In the 1950 King's Birthday Honours, Minhinnick was appointed an Officer of the Order of the British Empire, and in the 1976 Queen's Birthday Honours he was promoted to Knight Commander of the Order of the British Empire), for services as a cartoonist.

==Career==
Grant (1987) describes Minhinnick as "pre-eminent among New Zealand cartoonists. His work for the country's largest newspaper was widely syndicated and of a consistently high standard; witty rather than barbed, and with a feel for caricature that gave the cartoons an added dimension". Minhinnick was strongly influenced by New Zealand cartoonist David Low, and was offered, but declined, Low's job at the London Evening Standard when Low left the London newspaper in 1949. Minhinnick also taught Les Gibbard (the cartoonist who went on to replace Bill Papas, Low's successor, then at The Guardian) in Auckland during the 1950s.

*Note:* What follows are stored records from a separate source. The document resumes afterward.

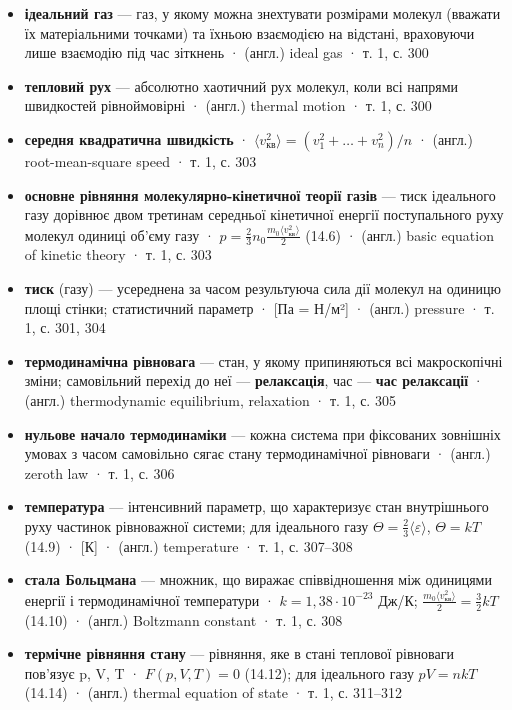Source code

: \documentclass[11pt,a4paper,oneside]{book}
\newcommand{\book}{}
\begin{document}
\begin{itemize}
\item \textbf{ідеальний газ} — газ, у якому можна знехтувати розмірами молекул (вважати їх матеріальними точками) та їхньою взаємодією на відстані, враховуючи лише взаємодію під час зіткнень · (англ.) ideal gas · \book{} т. 1, с. 300
\item \textbf{тепловий рух} — абсолютно хаотичний рух молекул, коли всі напрями швидкостей рівноймовірні · (англ.) thermal motion · \book{} т. 1, с. 300
\item \textbf{середня квадратична швидкість} · $\langle v_{\text{кв}}^2\rangle = (v_1^2+\ldots+v_n^2)/n$ · (англ.) root-mean-square speed · \book{} т. 1, с. 303
\item \textbf{основне рівняння молекулярно-кінетичної теорії газів} — тиск ідеального газу дорівнює двом третинам середньої кінетичної енергії поступального руху молекул одиниці об'єму газу · $p = \tfrac23 n_0 \tfrac{m_0\langle v_{\text{кв}}^2\rangle}{2}$ (14.6) · (англ.) basic equation of kinetic theory · \book{} т. 1, с. 303
\item \textbf{тиск} (газу) — усереднена за часом результуюча сила дії молекул на одиницю площі стінки; статистичний параметр · [Па = Н/м²] · (англ.) pressure · \book{} т. 1, с. 301, 304
\item \textbf{термодинамічна рівновага} — стан, у якому припиняються всі макроскопічні зміни; самовільний перехід до неї — \textbf{релаксація}, час — \textbf{час релаксації} · (англ.) thermodynamic equilibrium, relaxation · \book{} т. 1, с. 305
\item \textbf{нульове начало термодинаміки} — кожна система при фіксованих зовнішніх умовах з часом самовільно сягає стану термодинамічної рівноваги · (англ.) zeroth law · \book{} т. 1, с. 306
\item \textbf{температура} — інтенсивний параметр, що характеризує стан внутрішнього руху частинок рівноважної системи; для ідеального газу $\Theta = \tfrac23\langle\varepsilon\rangle$, $\Theta = kT$ (14.9) · [К] · (англ.) temperature · \book{} т. 1, с. 307–308
\item \textbf{стала Больцмана} — множник, що виражає співвідношення між одиницями енергії і термодинамічної температури · $k = 1{,}38\cdot10^{-23}$ Дж/К; $\tfrac{m_0\langle v_{\text{кв}}^2\rangle}{2} = \tfrac32kT$ (14.10) · (англ.) Boltzmann constant · \book{} т. 1, с. 308
\item \textbf{термічне рівняння стану} — рівняння, яке в стані теплової рівноваги пов'язує p, V, T · $F(p,V,T)=0$ (14.12); для ідеального газу $pV = nkT$ (14.14) · (англ.) thermal equation of state · \book{} т. 1, с. 311–312

\end{itemize}
\end{document}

Minhinnick illustrated several popular New Zealand books ("Murphy's Moa", "From N to Z", "Trout at Taupo", "Four Seasons of Country Diary" ), and he regularly published collections of his work (such as "The Minhinnick annual", "Min's Sauce" to "Just a Min").

==Death==
Minhinnick was buried at Purewa Cemetery in the Auckland suburb of Meadowbank.